Research output: Contribution to journalArticlepeer-review

37 Scopus citations


The effects of acrylamide (ACR) and 2,5-hexanedione (2,5-HD) on brain mitochondrial respiration were assessed. Mitochondria were isolated from whole brains or brain regions of control and neurotoxicant-treated rats. Direct in vitro exposure of isolated brain mitochondria to ACR (1 mM final concentration) had no effect on respiration, whereas direct exposure to 2,5-HD (1 mM final concentration) inhibited state 3 respiration. Chronic treatment of rats with ACR (50 mg/kg/day x 10 days) did not affect respiration of mitochondria isolated from cortex or brainstem.
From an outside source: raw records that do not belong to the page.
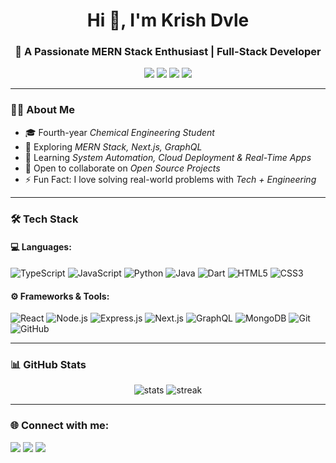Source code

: <h1 align="center">Hi 👋, I'm Krish Dvle</h1>
<h3 align="center">🚀 A Passionate MERN Stack Enthusiast | Full-Stack Developer</h3>

<p align="center">
  <a href="https://github.com/KrishDvle"><img src="https://img.shields.io/badge/GitHub-000?logo=github&logoColor=white"/></a>
  <a href="https://linkedin.com/in/YourLinkedInID"><img src="https://img.shields.io/badge/LinkedIn-blue?logo=linkedin&logoColor=white"/></a>
  <a href="https://instagram.com/YourInstagramID"><img src="https://img.shields.io/badge/Instagram-E4405F?logo=instagram&logoColor=white"/></a>
  <a href="https://YourPortfolioLink.com"><img src="https://img.shields.io/badge/Portfolio-242424?logo=vercel&logoColor=white"/></a>
</p>

---

### 👨‍💻 About Me
- 🎓 Fourth-year *Chemical Engineering Student*
- 🔭 Exploring *MERN Stack, Next.js, GraphQL*
- 🌱 Learning *System Automation, Cloud Deployment & Real-Time Apps*
- 👯 Open to collaborate on *Open Source Projects*
- ⚡ Fun Fact: I love solving real-world problems with *Tech + Engineering*

---

### 🛠 Tech Stack  

#### 💻 Languages:
![TypeScript](https://img.shields.io/badge/TypeScript-3178C6?logo=typescript&logoColor=white)
![JavaScript](https://img.shields.io/badge/JavaScript-F7DF1E?logo=javascript&logoColor=black)
![Python](https://img.shields.io/badge/Python-3776AB?logo=python&logoColor=white)
![Java](https://img.shields.io/badge/Java-007396?logo=java&logoColor=white)
![Dart](https://img.shields.io/badge/Dart-0175C2?logo=dart&logoColor=white)
![HTML5](https://img.shields.io/badge/HTML5-E34F26?logo=html5&logoColor=white)
![CSS3](https://img.shields.io/badge/CSS3-1572B6?logo=css3&logoColor=white)

#### ⚙ Frameworks & Tools:
![React](https://img.shields.io/badge/React-20232A?logo=react&logoColor=61DAFB)
![Node.js](https://img.shields.io/badge/Node.js-339933?logo=node.js&logoColor=white)
![Express.js](https://img.shields.io/badge/Express.js-000000?logo=express&logoColor=white)
![Next.js](https://img.shields.io/badge/Next.js-000000?logo=nextdotjs&logoColor=white)
![GraphQL](https://img.shields.io/badge/GraphQL-E10098?logo=graphql&logoColor=white)
![MongoDB](https://img.shields.io/badge/MongoDB-47A248?logo=mongodb&logoColor=white)
![Git](https://img.shields.io/badge/Git-F05032?logo=git&logoColor=white)
![GitHub](https://img.shields.io/badge/GitHub-181717?logo=github&logoColor=white)

---

### 📊 GitHub Stats
<p align="center">
  <img src="https://github-readme-stats.vercel.app/api?username=KrishDvle&show_icons=true&theme=tokyonight" alt="stats" />
  <img src="https://github-readme-streak-stats.herokuapp.com/?user=KrishDvle&theme=tokyonight" alt="streak" />
</p>

---

### 🌐 Connect with me:
<p align="left">
  <a href="https://linkedin.com/in/YourLinkedInID"><img src="https://img.icons8.com/color/48/000000/linkedin.png"/></a>
  <a href="https://instagram.com/YourInstagramID"><img src="https://img.icons8.com/color/48/000000/instagram.png"/></a>
  <a href="mailto:yourmail@gmail.com"><img src="https://img.icons8.com/color/48/000000/gmail-new.png"/></a>
</p>
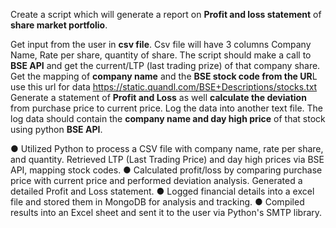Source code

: Create a script which will generate a report on **Profit and loss statement** of **share market portfolio**.

Get input from the user in **csv file**. Csv file will have 3 columns Company Name, Rate per share, quantity of share. The script should make a call to **BSE API** and get the current/LTP (last trading prize) of that company share. Get the mapping of **company name** and the **BSE stock code from the UR**L 
use this url for data https://static.quandl.com/BSE+Descriptions/stocks.txt
Generate a statement of **Profit and Loss** as well **calculate the deviation** from purchase price to current price. Log the data into another text file. The log data should contain the **company name and day high price** of that stock using python **BSE API**.

● Utilized Python to process a CSV file with company name, rate per share, and quantity. Retrieved LTP (Last Trading Price) and day 
high prices via BSE API, mapping stock codes. 
● Calculated profit/loss by comparing purchase price with current price and performed deviation analysis. Generated a detailed 
Profit and Loss statement. 
● Logged financial details into a excel file and stored them in MongoDB for analysis and tracking. 
● Compiled results into an Excel sheet and sent it to the user via Python's SMTP library.

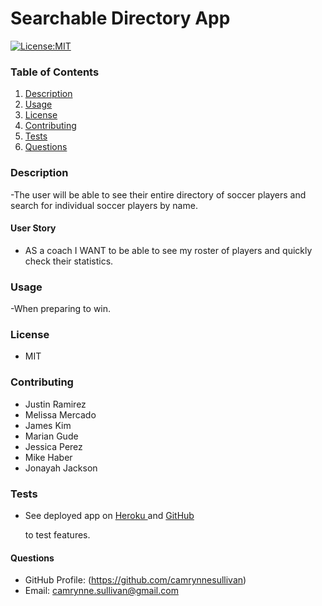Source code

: # Searchable Directory App

[![License:MIT](https://img.shields.io/badge/License-MIT-yellow.svg)](https://opensource.org/licenses/MIT)

### Table of Contents

1. [Description](#description)
2. [Usage](#usage)
3. [License](#license)
4. [Contributing](#contribution)
5. [Tests](#testing)
6. [Questions](#questions)

### Description

-The user will be able to see their entire directory of soccer players and search for individual soccer players by name. 



#### User Story

- AS a coach
I WANT to be able to see my roster of players and quickly check their statistics.
### Usage

-When preparing to win.

### License

- MIT

### Contributing

- Justin Ramirez
- Melissa Mercado
- James Kim
- Marian Gude
- Jessica Perez
- Mike Haber
- Jonayah Jackson

### Tests

- See deployed app on
  [Heroku ](https://still-plateau-25675.herokuapp.com/)
  and
  [GitHub ](https://github.com/camrynnesullivan/Employee-Directory-1)

  to test features.

#### Questions

- GitHub Profile: (https://github.com/camrynnesullivan)
- Email: camrynne.sullivan@gmail.com


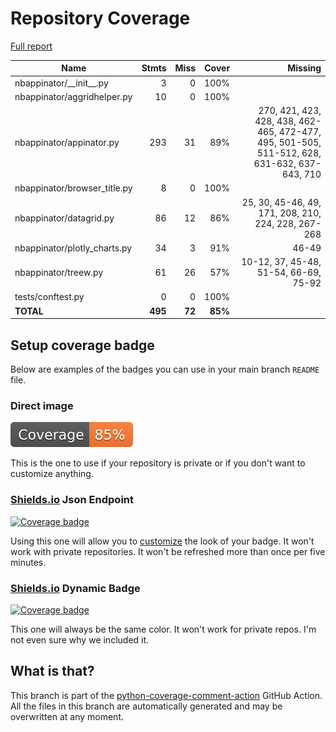 # Repository Coverage

[Full report](https://htmlpreview.github.io/?https://github.com/iqmo-org/nbappinator/blob/python-coverage-comment-action-data/htmlcov/index.html)

| Name                          |    Stmts |     Miss |   Cover |   Missing |
|------------------------------ | -------: | -------: | ------: | --------: |
| nbappinator/\_\_init\_\_.py   |        3 |        0 |    100% |           |
| nbappinator/aggridhelper.py   |       10 |        0 |    100% |           |
| nbappinator/appinator.py      |      293 |       31 |     89% |270, 421, 423, 428, 438, 462-465, 472-477, 495, 501-505, 511-512, 628, 631-632, 637-643, 710 |
| nbappinator/browser\_title.py |        8 |        0 |    100% |           |
| nbappinator/datagrid.py       |       86 |       12 |     86% |25, 30, 45-46, 49, 171, 208, 210, 224, 228, 267-268 |
| nbappinator/plotly\_charts.py |       34 |        3 |     91% |     46-49 |
| nbappinator/treew.py          |       61 |       26 |     57% |10-12, 37, 45-48, 51-54, 66-69, 75-92 |
| tests/conftest.py             |        0 |        0 |    100% |           |
|                     **TOTAL** |  **495** |   **72** | **85%** |           |


## Setup coverage badge

Below are examples of the badges you can use in your main branch `README` file.

### Direct image

[![Coverage badge](https://raw.githubusercontent.com/iqmo-org/nbappinator/python-coverage-comment-action-data/badge.svg)](https://htmlpreview.github.io/?https://github.com/iqmo-org/nbappinator/blob/python-coverage-comment-action-data/htmlcov/index.html)

This is the one to use if your repository is private or if you don't want to customize anything.

### [Shields.io](https://shields.io) Json Endpoint

[![Coverage badge](https://img.shields.io/endpoint?url=https://raw.githubusercontent.com/iqmo-org/nbappinator/python-coverage-comment-action-data/endpoint.json)](https://htmlpreview.github.io/?https://github.com/iqmo-org/nbappinator/blob/python-coverage-comment-action-data/htmlcov/index.html)

Using this one will allow you to [customize](https://shields.io/endpoint) the look of your badge.
It won't work with private repositories. It won't be refreshed more than once per five minutes.

### [Shields.io](https://shields.io) Dynamic Badge

[![Coverage badge](https://img.shields.io/badge/dynamic/json?color=brightgreen&label=coverage&query=%24.message&url=https%3A%2F%2Fraw.githubusercontent.com%2Fiqmo-org%2Fnbappinator%2Fpython-coverage-comment-action-data%2Fendpoint.json)](https://htmlpreview.github.io/?https://github.com/iqmo-org/nbappinator/blob/python-coverage-comment-action-data/htmlcov/index.html)

This one will always be the same color. It won't work for private repos. I'm not even sure why we included it.

## What is that?

This branch is part of the
[python-coverage-comment-action](https://github.com/marketplace/actions/python-coverage-comment)
GitHub Action. All the files in this branch are automatically generated and may be
overwritten at any moment.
However, in mitochondria from cerebellum of ACR treated rats, pyruvate + oxaloacetic acid (pyr/oaa) supportd oxygen consumption was decreased significantly in both states 3 and 4. In addition, the ADP/O ratio was reduced in this brain structure. In all brain regions of 2,5-HD (400 mg/kg/day x 24 days) intoxicated rats, pyr/oaa supported state 3 respiration was reduced. Glutamate + malate (glu/mal) supported respiration was diminished only in mitochondria isolated from brain stem of 2,5-HD treated rats. In contrast, the non-neurotoxic analogs, 1,6-hexanediol and N,N'-methylene-bis-acrylamide did not alter mitochondrial respiration in parallel experiments. Thus, both ACR and 2,5-HD produce a substrate-dependent, toxicologically specific inhibition of brain mitochondrial respiration. This inhibition of mitochondrial energy production might play a role in the neurotoxic mechanisms of action for these chemicals.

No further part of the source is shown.